As someone who grew up with little television dramas and women magazines, I don’t base my ideal of beauty on the media standards but rather on
scientific research.
For this reason, I have never really asked anyone for assurance about my own body and weight. I don’t even think about whether I am fat, slim or skinny.
Personally, I find it both silly and sad when women idealize “skinny” as the perfect body shape and go to the extent of eating very little per meal to achieve this ideal body type, hoping they would be able to attract more guys.
There are even women my age who are not obese but pay exorbitant fees to slimming centres, just to become skinny.
Anyone who knows anything about beauty science and social psychology would tell you that the attempt to be thin won’t make you more attractive.
While going from fat to “just nice” is helpful… going from “just nice” to skinny just makes you unattractive to the opposite gender.
This is because men generally prefer curvy body shapes, not stick thin figures.
If you open men’s magazines, you will find that the type of models being used there are very different from the ones in female magazines. This is a very clear indicator that the type of ideal female beauty which appeals to women generally is different from those which appeal to men.

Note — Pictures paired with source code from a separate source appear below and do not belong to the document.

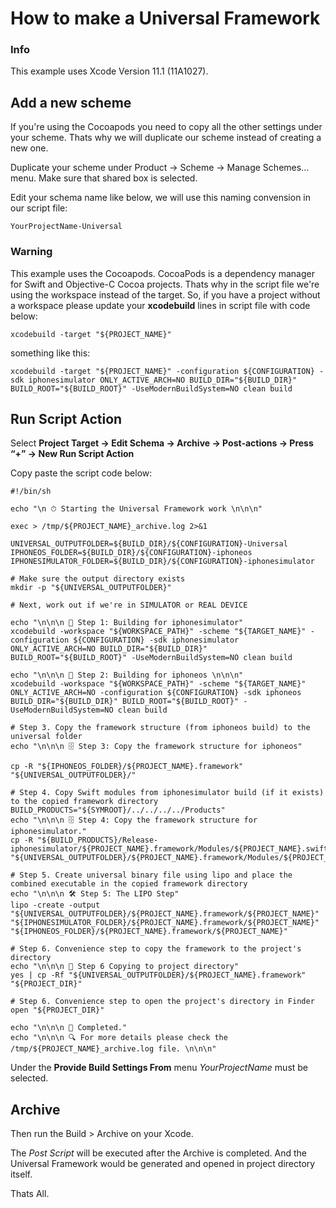 # How to make a Universal Framework

### Info

This example uses Xcode Version 11.1 (11A1027).

## Add a new scheme

If you're using the Cocoapods you need to copy all the other settings under your scheme. Thats why we will duplicate our scheme instead of creating a new one.

Duplicate your scheme under Product → Scheme → Manage Schemes... menu. Make sure that shared box is selected.

Edit your schema name like below, we will use this naming convension in our script file:

```
YourProjectName-Universal
```

### Warning
This example uses the Cocoapods. CocoaPods is a dependency manager for Swift and Objective-C Cocoa projects. Thats why in the script file we're using the workspace instead of the target. So, if you have a project without a workspace please update your **xcodebuild** lines in script file with code below:

```
xcodebuild -target "${PROJECT_NAME}" 
```

something like this:

```
xcodebuild -target "${PROJECT_NAME}" -configuration ${CONFIGURATION} -sdk iphonesimulator ONLY_ACTIVE_ARCH=NO BUILD_DIR="${BUILD_DIR}" BUILD_ROOT="${BUILD_ROOT}" -UseModernBuildSystem=NO clean build
```

## Run Script Action

Select **Project Target → Edit Schema → Archive → Post-actions → Press “+” → New Run Script Action**

Copy paste the script code below:

```
#!/bin/sh

echo "\n ⏱ Starting the Universal Framework work \n\n\n"

exec > /tmp/${PROJECT_NAME}_archive.log 2>&1

UNIVERSAL_OUTPUTFOLDER=${BUILD_DIR}/${CONFIGURATION}-Universal
IPHONEOS_FOLDER=${BUILD_DIR}/${CONFIGURATION}-iphoneos
IPHONESIMULATOR_FOLDER=${BUILD_DIR}/${CONFIGURATION}-iphonesimulator

# Make sure the output directory exists
mkdir -p "${UNIVERSAL_OUTPUTFOLDER}"

# Next, work out if we're in SIMULATOR or REAL DEVICE

echo "\n\n\n 🚀 Step 1: Building for iphonesimulator"
xcodebuild -workspace "${WORKSPACE_PATH}" -scheme "${TARGET_NAME}" -configuration ${CONFIGURATION} -sdk iphonesimulator ONLY_ACTIVE_ARCH=NO BUILD_DIR="${BUILD_DIR}" BUILD_ROOT="${BUILD_ROOT}" -UseModernBuildSystem=NO clean build

echo "\n\n\n 🚀 Step 2: Building for iphoneos \n\n\n"
xcodebuild -workspace "${WORKSPACE_PATH}" -scheme "${TARGET_NAME}" ONLY_ACTIVE_ARCH=NO -configuration ${CONFIGURATION} -sdk iphoneos  BUILD_DIR="${BUILD_DIR}" BUILD_ROOT="${BUILD_ROOT}" -UseModernBuildSystem=NO clean build

# Step 3. Copy the framework structure (from iphoneos build) to the universal folder
echo "\n\n\n 🗄 Step 3: Copy the framework structure for iphoneos"

cp -R "${IPHONEOS_FOLDER}/${PROJECT_NAME}.framework" "${UNIVERSAL_OUTPUTFOLDER}/"

# Step 4. Copy Swift modules from iphonesimulator build (if it exists) to the copied framework directory
BUILD_PRODUCTS="${SYMROOT}/../../../../Products"
echo "\n\n\n 🗄 Step 4: Copy the framework structure for iphonesimulator."
cp -R "${BUILD_PRODUCTS}/Release-iphonesimulator/${PROJECT_NAME}.framework/Modules/${PROJECT_NAME}.swiftmodule/." "${UNIVERSAL_OUTPUTFOLDER}/${PROJECT_NAME}.framework/Modules/${PROJECT_NAME}.swiftmodule"

# Step 5. Create universal binary file using lipo and place the combined executable in the copied framework directory
echo "\n\n\n 🛠 Step 5: The LIPO Step"
lipo -create -output "${UNIVERSAL_OUTPUTFOLDER}/${PROJECT_NAME}.framework/${PROJECT_NAME}" "${IPHONESIMULATOR_FOLDER}/${PROJECT_NAME}.framework/${PROJECT_NAME}" "${IPHONEOS_FOLDER}/${PROJECT_NAME}.framework/${PROJECT_NAME}"

# Step 6. Convenience step to copy the framework to the project's directory
echo "\n\n\n 🚛 Step 6 Copying to project directory"
yes | cp -Rf "${UNIVERSAL_OUTPUTFOLDER}/${PROJECT_NAME}.framework" "${PROJECT_DIR}"

# Step 6. Convenience step to open the project's directory in Finder
open "${PROJECT_DIR}"

echo "\n\n\n 🏁 Completed."
echo "\n\n\n 🔍 For more details please check the /tmp/${PROJECT_NAME}_archive.log file. \n\n\n"

```

Under the **Provide Build Settings From** menu *YourProjectName* must be selected.

## Archive

Then run the Build > Archive on your Xcode.

The *Post Script* will be executed after the Archive is completed. And the Universal Framework would be generated and opened in project directory itself.

Thats All.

Curves are attractive to men because they signal – fertility and health. This has been supported by several studies:
Researchers at Georgia Gwinnett College and the University of Texas at Austin say that curvy women reward the male brains the same ways a drug does. Their study asked a group of men to look at photographs of women’s naked bodies before and after plastic surgery. None of the women lost weight. Instead their fat had been redistributed to other places.
Some essentially gained weight to become more curvy after surgery. MRI scans of the observers’ brains when they looked at curvy women showed activity in the same reward centers activated by pleasurable drugs.